Across all of these audiences, I found a common roadblock for those of us who love genre fiction. As a bookseller, I watched as new science fiction and fantasy releases were shelved spine-out in distant aisles while anything more literary was displayed front and center. From the creative writing majors, I heard how they weren’t allowed to write in the genres they preferred reading. And of the 30 or 40 visiting writers we hosted and whose talks I sat in on, not a single one of them wrote genre fiction — all of this, despite the fact that genre fiction routinely outsells literary fiction by a wide margin.

As someone who was writing genre fiction and finding some success, I often was asked by creative writing majors what I thought about this systematic marginalization. My response was usually to take them on a tour of our bookstore. Here in the fiction section, we have Margaret Atwood and Aldous Huxley. We have Stephen King and Mary Shelley. We have Gulliver’s Travels, Interview with a Vampire, 1984, and all of Michael Crichton. Anything deemed worthy, in other words, we take out and classify as fiction. Anything with too many dragons, lasers, or aliens in it, we leave in the ghetto of SF/F.

I believe this fear of genre fiction stunts the widespread enjoyment of literature. The most enlightened English teacher I ever met worked at a middle school in Mt. Airy, N.C. Her bookshelves were full of the most popular titles for kids: The Hunger Games, the Harry Potter series, Maze Runner, Eragon, and so on. I spoke with her class several times, as the Molly Fyde books had made the rounds amongst her kids, and what I found was a gaggle of youth geeking out over all things book-related. It was a jarring experience after speaking to dozens of other classrooms where reading was drudgery. Here, it was all they cared about. Why? Because they were allowed to read the works they enjoyed.

As adults, we tend to forget that our palates change over time. Our tastes do not remain the same. We learn to love a variety of healthy foods later in life and can’t figure out why our kids won’t take a second bite. We do the same with reading and writing, I fear. And it goes right through our college years. If we want kids to read the classics, the best thing we can do is teach them to love books in general. Get them hooked on reading from the earliest age possible and trust that they’ll branch out as they grow older. Even if they don’t, at least they are reading! Forcing kids to read a dozen works they aren’t ready for — practically setting them up to never read another book for the rest of their lives — is the wrong way to go about this. The answer is to embrace all genres throughout a child’s education.

The same goes for writing. We live in the most literate age in the history of mankind, if you measure it by the amount of reading and writing we do. I’m sure that will seem heretical to some, but a study out of Stanford found that we are generating and consuming the written word at an unparalleled rate. Of course, this often comes in the form of texts, emails, Facebook updates, tweets, blog posts, forums, and websites. Like genre fiction, people will engage in an activity if it’s something they enjoy. And I think if we want kids to enjoy writing, we should embrace the things they want to write. We should teach them the value of writing well since they are writing as much as anyone in human history.

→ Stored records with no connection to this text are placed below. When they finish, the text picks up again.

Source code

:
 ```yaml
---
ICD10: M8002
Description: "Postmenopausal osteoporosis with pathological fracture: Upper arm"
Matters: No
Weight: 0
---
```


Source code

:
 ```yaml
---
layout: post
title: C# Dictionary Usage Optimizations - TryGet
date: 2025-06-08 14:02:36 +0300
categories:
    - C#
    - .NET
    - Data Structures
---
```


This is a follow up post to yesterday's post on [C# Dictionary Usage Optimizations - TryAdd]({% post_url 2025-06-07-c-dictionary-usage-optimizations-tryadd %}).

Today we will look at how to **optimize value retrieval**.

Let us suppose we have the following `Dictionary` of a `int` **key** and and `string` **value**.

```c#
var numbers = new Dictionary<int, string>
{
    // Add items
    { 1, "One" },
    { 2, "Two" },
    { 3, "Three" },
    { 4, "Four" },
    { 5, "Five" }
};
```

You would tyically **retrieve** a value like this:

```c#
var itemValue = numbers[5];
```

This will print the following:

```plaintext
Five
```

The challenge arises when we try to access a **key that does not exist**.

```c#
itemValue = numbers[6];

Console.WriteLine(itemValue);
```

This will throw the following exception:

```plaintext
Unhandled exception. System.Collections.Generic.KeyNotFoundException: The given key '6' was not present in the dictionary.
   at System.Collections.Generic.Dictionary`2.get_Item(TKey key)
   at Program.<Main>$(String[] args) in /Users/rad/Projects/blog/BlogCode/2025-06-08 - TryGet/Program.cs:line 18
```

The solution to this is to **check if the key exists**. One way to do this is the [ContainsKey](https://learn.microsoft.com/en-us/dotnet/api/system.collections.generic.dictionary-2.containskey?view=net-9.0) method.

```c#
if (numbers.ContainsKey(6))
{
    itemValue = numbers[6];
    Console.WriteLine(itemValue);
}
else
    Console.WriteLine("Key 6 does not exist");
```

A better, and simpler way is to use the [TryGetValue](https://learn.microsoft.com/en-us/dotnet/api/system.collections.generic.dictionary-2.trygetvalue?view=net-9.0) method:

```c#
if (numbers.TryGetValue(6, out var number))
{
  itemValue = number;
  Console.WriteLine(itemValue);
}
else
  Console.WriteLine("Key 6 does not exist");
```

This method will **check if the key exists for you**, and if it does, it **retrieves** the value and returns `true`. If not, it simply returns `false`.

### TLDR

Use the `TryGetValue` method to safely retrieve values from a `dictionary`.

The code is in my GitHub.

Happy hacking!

You can learn the rules of grammar while writing about dragons, fairies, and aliens. I think you are more likely to learn them, in fact. And I think more kids will learn that they enjoy writing and go on to do more of it. More of them will pursue creative writing in college. And if they are allowed to write genre fiction there, perhaps they will achieve escape velocity and go on to have writing careers, penning the sort of stories that people purchase and enjoy in droves. Some of them will decide to become university professors who don’t just allow genre fiction in their classes but encourage it. Or they might become middle school English teachers who instill a love of reading in an entire generation of young minds by stocking classroom bookshelves with high-demand rather than high-art literature. Or like me, they might work in a bookstore where they fight to keep the best representations of a genre shelved within that genre. Together, we might learn to celebrate what’s fun about reading and writing as well as what’s great. Until those two distinctions become impossible to make.